A small note at the end of the register of deaths for St. George’s Church gives the following: 36 deaths in August and 27 deaths in one week in September.

Cholera had broken out in Ramsey, it had been taken there from Douglas by a visitor. This is reported in the Manx Sun of September 6th.

On June 25th under the heading ‘Fashionable arrivals’ there is a list of people such as Mr. and Mrs. Mostyn, R.N., Lord Gort etc. Cholera has not got newspaper space even in the back pages, but on Sept. 20th it is reported that “cholera in Douglas has ceased. Not one fresh case had been reported for the last five days”. The article goes on to thank the magistrates, the Board of Health, the officiating surgeons, the medical gentlemen for their zeal and anxious attention. This article ends thus:- “We should feel more grateful if we could report as favourably of Ramsey. During the last week four or five fatal cases have occured, and one at Kirk Andreas.”

The stranger who had gone to Ramsey taking the cholera to that town had been put up in an Inn. He must have become infected in Douglas and was incubating the disease on his way to Ramsey. This means that he must have stayed in Douglas either with friends or at an inn. (The visitors arriving by ship were taken past the infected area of Douglas on route to the new popular ‘Castle Mona Hotel’. An unlikely place to pick up cholera as it had its own water supply which at that time was probably quite safe to drink).
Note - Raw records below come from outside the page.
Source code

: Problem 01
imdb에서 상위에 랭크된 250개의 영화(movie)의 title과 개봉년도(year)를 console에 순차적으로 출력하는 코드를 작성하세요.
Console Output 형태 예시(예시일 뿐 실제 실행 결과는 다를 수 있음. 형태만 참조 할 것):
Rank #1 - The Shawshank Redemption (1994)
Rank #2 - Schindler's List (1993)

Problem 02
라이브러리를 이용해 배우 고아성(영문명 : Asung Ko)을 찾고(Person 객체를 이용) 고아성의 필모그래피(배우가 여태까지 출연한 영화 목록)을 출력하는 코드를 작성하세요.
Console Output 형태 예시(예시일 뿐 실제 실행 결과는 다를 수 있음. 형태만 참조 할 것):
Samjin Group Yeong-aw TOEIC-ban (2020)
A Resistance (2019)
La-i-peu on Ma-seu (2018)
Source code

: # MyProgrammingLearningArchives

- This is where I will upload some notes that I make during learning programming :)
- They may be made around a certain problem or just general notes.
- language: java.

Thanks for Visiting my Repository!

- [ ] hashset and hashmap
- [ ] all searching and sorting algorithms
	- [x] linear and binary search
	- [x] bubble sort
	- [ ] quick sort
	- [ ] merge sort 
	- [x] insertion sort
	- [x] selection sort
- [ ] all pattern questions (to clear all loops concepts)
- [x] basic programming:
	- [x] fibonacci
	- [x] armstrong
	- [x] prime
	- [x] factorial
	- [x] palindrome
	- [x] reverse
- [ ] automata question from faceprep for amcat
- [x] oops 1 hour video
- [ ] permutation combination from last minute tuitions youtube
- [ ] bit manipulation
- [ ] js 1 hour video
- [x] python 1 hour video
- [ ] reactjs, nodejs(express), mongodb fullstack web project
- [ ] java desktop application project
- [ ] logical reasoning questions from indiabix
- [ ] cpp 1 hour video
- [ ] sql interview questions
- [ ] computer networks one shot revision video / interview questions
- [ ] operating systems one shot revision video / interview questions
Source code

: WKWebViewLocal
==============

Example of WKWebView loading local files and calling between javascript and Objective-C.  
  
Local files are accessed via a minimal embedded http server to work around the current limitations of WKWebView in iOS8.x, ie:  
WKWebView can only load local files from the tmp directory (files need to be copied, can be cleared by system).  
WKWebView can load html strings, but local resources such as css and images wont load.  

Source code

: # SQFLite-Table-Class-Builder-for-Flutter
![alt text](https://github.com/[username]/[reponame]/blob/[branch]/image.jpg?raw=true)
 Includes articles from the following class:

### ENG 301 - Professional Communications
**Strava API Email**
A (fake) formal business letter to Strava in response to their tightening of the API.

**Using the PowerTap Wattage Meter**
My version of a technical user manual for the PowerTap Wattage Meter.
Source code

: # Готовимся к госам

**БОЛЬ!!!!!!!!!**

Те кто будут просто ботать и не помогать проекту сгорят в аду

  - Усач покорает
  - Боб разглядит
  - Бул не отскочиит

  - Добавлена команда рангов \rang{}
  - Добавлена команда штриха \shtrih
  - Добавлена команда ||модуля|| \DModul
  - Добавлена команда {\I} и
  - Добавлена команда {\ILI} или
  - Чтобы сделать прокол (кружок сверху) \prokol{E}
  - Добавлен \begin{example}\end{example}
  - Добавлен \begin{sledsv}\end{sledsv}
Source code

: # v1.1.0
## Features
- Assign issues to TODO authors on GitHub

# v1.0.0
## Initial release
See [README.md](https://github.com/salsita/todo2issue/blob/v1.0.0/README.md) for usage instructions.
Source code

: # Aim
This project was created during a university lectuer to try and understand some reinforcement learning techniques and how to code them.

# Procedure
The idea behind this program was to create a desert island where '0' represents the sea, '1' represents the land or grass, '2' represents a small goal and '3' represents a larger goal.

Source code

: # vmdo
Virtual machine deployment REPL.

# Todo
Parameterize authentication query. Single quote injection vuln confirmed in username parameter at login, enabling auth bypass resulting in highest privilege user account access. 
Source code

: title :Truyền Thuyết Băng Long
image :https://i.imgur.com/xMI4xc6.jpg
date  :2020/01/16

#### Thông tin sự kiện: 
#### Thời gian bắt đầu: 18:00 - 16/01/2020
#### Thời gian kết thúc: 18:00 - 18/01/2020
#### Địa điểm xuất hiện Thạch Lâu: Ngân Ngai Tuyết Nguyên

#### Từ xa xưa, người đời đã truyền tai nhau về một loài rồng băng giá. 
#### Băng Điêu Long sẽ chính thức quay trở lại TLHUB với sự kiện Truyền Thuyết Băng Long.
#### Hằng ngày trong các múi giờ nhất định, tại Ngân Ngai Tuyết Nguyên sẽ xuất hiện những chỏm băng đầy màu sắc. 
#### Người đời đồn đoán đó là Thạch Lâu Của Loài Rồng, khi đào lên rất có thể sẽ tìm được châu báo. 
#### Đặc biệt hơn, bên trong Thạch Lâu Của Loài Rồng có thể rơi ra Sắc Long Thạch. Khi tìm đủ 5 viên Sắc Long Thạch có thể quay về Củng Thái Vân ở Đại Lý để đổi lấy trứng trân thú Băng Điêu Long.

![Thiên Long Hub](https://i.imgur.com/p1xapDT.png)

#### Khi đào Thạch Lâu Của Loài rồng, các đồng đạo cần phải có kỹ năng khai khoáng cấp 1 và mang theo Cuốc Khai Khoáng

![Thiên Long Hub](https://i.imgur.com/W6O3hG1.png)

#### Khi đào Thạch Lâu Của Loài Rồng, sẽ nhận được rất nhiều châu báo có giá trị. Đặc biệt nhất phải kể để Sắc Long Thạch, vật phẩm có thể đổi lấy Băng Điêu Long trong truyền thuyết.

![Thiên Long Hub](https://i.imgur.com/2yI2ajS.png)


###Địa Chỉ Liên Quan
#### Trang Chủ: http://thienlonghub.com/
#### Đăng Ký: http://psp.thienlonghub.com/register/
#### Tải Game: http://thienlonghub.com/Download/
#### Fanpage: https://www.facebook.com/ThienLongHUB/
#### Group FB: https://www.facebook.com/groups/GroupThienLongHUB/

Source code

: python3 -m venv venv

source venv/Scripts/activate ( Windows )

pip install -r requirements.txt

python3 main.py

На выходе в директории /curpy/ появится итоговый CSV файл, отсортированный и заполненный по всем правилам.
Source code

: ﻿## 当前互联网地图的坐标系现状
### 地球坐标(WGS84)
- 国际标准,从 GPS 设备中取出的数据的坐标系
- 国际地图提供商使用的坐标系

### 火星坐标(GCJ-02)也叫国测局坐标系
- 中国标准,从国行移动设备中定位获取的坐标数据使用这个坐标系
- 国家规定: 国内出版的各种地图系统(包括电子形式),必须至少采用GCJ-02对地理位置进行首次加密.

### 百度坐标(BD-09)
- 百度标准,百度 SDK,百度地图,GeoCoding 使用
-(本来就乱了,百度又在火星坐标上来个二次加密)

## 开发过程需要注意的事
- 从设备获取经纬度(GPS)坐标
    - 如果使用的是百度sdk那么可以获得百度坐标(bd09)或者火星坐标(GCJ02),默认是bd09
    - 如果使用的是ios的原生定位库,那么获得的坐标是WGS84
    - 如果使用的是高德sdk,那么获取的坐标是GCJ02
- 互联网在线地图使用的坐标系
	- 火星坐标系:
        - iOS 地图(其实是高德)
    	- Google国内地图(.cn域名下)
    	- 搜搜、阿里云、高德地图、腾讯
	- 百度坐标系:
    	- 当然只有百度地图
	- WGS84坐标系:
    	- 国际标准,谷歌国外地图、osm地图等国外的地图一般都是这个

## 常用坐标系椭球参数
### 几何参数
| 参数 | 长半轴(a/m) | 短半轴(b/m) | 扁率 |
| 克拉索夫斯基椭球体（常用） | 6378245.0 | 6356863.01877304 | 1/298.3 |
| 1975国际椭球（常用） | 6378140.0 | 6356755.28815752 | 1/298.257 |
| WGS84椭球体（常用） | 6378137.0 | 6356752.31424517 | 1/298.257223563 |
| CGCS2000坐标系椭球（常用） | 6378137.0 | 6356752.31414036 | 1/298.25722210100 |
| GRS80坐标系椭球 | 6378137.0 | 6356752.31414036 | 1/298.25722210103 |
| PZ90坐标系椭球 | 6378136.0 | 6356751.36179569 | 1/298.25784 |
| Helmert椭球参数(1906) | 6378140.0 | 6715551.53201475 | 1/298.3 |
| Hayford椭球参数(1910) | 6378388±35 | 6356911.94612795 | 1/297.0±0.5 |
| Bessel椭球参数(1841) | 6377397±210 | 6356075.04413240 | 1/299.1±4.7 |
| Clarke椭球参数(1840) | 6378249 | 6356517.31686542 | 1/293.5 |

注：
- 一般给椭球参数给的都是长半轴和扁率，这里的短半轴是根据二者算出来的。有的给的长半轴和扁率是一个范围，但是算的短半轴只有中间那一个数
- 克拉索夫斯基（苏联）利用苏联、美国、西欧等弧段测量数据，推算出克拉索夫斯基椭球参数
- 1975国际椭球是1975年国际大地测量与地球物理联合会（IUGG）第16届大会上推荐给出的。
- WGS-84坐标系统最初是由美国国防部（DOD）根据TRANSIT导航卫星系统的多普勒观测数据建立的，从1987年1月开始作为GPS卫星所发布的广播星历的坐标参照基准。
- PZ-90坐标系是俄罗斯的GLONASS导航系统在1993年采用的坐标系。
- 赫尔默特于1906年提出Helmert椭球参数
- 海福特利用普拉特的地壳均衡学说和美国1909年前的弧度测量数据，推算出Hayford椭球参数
The stranger must have drank water or other drink which had been contaminated by the excreta from the bowel of a person suffering from cholera. Due to the diarrhoea of cholera, a patient can lose up to 20 litres of fluid in a day. That fluid would be teaming with active cholera germs in search of another human being. In 1832/33 Douglas was getting its water supply from water carts and wells, (the men filling their carts from the river just below the place where the women were washing the infected linen), there was no sewerage disposal. Farmers were asked to clear the middens before midday. The cholera vibrio does not travel to any other part of the body, it remains in the gut, does not injure the intestine but makes the cell lining the walls to pour out the body fluid (said to be due to the toxins made by the germs).

How did this stranger cause the outbreak of cholera in Ramsey? Eight people died from the disease within one week. This makes it more than probable that the drinking water had become contaminated by the ‘stranger’s infected excreta’.

The High Bailiff had a very difficult task coping with the outbreak. The panic was so great that he himself had to help to lift the bodies into the carts and to accompany them to the grave, even at times had to assist in burying the dead.

By the beginning of October with the colder weather there were no more cases of cholera.